# Significant Change of Director's Interest Notice



## mmmmining (21 March 2007)

Hi, if there is a thread for this, please merge this post, thanks.

I found significant change of director's interest is a great indicate for share trading, particularly when directors buying with their own money in small companies, in case of  the share price is rising.  I would say $50,000 minimum are considered as significant.  

For example, On Dec 18, MTN's director Dennis Woods paid $196,841.43 at $1.40sh for 136,364 shares, afterwards, share price rose from $1.4 to $3.7

Today Kent Michael Hunter from SIM released a notice. He spent $191,486, bought 351,642 shares, at average price of 54.5c. 

The only difference is he bought it when share was pull back. But at least it is not negative. close to $200k is a lot of money, even for a very rich people. If he is going to risk it, I have no problem with that.
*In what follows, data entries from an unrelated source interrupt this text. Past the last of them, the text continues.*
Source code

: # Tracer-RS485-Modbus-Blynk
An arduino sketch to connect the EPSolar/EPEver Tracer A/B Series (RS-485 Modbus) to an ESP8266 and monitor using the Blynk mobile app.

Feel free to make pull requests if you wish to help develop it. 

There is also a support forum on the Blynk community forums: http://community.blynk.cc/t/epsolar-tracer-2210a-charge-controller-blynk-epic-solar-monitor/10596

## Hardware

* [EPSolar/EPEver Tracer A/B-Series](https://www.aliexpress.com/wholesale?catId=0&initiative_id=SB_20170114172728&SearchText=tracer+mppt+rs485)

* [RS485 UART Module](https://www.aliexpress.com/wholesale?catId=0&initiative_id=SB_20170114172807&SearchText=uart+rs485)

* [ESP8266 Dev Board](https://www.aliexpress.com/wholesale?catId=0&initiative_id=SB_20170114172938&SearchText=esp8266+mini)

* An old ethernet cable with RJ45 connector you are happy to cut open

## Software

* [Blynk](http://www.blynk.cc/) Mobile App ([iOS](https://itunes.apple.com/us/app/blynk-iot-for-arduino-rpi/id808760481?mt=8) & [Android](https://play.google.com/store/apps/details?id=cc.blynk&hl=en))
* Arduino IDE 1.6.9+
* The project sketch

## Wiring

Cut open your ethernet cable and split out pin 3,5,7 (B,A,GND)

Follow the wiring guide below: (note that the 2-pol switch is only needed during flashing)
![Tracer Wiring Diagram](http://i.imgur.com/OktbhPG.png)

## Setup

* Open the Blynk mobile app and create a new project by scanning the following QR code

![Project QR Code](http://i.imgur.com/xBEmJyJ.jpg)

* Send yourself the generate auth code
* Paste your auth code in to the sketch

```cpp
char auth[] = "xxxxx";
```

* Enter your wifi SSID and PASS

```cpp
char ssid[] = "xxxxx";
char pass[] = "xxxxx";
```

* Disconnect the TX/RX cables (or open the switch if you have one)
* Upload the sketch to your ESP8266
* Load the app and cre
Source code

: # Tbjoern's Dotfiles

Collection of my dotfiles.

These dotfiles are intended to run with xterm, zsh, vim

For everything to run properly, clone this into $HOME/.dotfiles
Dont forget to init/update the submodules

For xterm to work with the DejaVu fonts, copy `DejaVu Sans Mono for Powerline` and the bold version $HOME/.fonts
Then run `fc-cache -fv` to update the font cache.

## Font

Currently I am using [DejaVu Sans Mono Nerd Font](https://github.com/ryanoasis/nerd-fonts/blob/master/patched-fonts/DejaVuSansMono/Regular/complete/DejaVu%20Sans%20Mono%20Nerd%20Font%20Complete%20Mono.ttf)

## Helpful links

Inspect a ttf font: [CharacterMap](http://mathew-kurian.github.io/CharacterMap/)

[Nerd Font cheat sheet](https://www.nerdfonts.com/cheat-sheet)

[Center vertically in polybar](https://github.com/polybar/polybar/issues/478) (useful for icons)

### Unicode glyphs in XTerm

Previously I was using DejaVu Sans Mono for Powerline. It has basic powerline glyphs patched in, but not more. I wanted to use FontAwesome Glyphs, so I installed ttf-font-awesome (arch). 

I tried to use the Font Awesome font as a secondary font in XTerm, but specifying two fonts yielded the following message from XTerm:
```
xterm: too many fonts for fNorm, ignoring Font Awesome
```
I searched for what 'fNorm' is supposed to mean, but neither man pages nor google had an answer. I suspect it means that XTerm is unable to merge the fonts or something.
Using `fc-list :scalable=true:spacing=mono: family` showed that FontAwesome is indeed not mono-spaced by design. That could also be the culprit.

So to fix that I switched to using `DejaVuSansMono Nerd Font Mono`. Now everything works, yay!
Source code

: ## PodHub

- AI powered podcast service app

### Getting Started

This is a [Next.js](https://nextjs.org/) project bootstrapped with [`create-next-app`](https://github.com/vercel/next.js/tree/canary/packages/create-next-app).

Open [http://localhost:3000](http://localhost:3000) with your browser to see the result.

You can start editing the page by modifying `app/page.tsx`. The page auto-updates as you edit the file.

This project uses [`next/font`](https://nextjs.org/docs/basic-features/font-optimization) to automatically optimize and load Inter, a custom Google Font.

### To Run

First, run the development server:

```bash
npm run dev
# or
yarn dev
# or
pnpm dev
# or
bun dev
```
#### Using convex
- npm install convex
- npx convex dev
Let's spot some more, and make some money..


----------



## insider (21 March 2007)

Yeah this Thread is a good Idea... well done


----------



## greggy (21 March 2007)

mmmmining said:
			
		

> Hi, if there is a thread for this, please merge this post, thanks.
> 
> I found significant change of director's interest is a great indicate for share trading, particularly when directors buying with their own money in small companies, in case of  the share price is rising.  I would say $50,000 minimum are considered as significant.
> 
> ...



Excellent idea mmmmining. A lot of companies have strong runs after Directors' buying.  I noticed it most recently with HLX until the correction of course.
DYOR


----------



## 36590 (21 March 2007)

Sunland Group.  16.3.2007
Terry Jackman - Non Executive Chairman.
85,000 @ $3.50 - $297,500 

Sunland looks like it has taken a breather over the past two months, with the director buying on the way down IMO.


----------



## purple (21 March 2007)

Great idea mmmmining. 

Directors face their cashflow / potential / problems everyday so they're the best people to know potential .

now, if only i have spare cash to scurry behind the directors' footsteps..


----------



## mmmmining (21 March 2007)

36590 said:
			
		

> Sunland Group.  16.3.2007
> Terry Jackman - Non Executive Chairman.
> 85,000 @ $3.50 - $297,500
> 
> Sunland looks like it has taken a breather over the past two months, with the director buying on the way down IMO.




SDG is a good company with great growth potential. They are building Dubai like crazy. James Packer is on the board with significant shareholding. 

The recent price pullback is because of the instos placement at $3.50. I think shareholder can have a piece of cake as well.

I believe it could be another LLC down the road...


----------



## petervan (21 March 2007)

The insider trader gives aweekly update of directors buying and selling of their company shares. Another usefull tool in deciding which shares to buy.


----------



## purple (21 March 2007)

petervan said:
			
		

> The insider trader gives aweekly update of directors buying and selling of their company shares. Another usefull tool in deciding which shares to buy.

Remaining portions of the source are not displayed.